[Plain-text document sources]
^^^^

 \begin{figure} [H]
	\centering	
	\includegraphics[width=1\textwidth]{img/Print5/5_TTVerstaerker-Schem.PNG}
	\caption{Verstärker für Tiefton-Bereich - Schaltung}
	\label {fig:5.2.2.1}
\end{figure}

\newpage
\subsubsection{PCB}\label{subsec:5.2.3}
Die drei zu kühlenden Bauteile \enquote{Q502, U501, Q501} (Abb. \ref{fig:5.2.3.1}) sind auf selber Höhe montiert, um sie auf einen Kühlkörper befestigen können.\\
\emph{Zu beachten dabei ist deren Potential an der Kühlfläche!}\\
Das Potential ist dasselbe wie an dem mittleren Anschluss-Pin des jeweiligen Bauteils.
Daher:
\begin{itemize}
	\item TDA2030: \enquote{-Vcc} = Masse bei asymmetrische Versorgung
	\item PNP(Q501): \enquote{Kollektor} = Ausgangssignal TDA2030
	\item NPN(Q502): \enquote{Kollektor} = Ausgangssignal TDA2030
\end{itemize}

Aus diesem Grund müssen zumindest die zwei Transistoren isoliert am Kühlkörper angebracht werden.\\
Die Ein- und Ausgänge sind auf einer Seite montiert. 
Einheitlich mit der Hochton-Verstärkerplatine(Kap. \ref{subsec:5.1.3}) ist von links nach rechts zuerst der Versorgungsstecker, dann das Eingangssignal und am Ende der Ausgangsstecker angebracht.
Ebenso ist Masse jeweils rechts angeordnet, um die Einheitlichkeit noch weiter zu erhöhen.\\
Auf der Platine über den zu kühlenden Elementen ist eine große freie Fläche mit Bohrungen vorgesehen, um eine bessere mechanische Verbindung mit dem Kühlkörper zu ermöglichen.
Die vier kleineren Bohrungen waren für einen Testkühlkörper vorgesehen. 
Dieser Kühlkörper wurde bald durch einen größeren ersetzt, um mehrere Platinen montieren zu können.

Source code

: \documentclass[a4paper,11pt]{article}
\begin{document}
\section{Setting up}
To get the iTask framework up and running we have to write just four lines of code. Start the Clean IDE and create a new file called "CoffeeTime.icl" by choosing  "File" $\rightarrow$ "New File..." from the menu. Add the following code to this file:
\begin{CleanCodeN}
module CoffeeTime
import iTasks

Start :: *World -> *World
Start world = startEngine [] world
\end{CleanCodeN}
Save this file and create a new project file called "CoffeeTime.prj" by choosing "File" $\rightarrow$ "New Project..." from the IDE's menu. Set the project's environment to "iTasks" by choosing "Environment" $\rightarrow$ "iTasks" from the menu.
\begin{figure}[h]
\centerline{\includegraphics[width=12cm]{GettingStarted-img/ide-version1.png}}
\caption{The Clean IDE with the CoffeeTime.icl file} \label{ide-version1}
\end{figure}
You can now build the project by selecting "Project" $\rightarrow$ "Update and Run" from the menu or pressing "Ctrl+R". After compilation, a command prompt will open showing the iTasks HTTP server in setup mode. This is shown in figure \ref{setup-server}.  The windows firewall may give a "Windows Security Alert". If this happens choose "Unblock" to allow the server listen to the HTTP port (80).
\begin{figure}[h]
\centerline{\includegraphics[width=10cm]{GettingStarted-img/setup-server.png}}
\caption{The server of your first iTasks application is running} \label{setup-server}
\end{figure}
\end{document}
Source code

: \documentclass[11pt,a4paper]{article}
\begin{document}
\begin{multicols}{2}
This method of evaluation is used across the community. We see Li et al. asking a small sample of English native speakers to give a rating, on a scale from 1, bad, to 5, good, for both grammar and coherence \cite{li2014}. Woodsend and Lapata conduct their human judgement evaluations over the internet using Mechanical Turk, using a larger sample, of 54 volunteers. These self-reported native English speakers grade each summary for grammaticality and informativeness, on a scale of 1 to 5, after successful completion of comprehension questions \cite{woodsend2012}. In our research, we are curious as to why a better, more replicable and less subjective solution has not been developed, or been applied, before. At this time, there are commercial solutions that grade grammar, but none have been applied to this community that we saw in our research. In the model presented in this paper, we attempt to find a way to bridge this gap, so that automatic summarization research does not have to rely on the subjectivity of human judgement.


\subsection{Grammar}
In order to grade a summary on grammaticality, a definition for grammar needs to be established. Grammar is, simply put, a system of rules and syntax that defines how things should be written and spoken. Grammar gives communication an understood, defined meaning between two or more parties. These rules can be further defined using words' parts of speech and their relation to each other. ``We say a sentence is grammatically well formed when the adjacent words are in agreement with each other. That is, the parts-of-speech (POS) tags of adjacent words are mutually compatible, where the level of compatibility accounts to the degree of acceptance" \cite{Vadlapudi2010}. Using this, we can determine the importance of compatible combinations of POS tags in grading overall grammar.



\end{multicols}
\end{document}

^^^^

## What you need to do
Look through the entries above. Copy out every line holding the word "Ausgangssignal".

## Solution for this task
	\item PNP(Q501): \enquote{Kollektor} = Ausgangssignal TDA2030
	\item NPN(Q502): \enquote{Kollektor} = Ausgangssignal TDA2030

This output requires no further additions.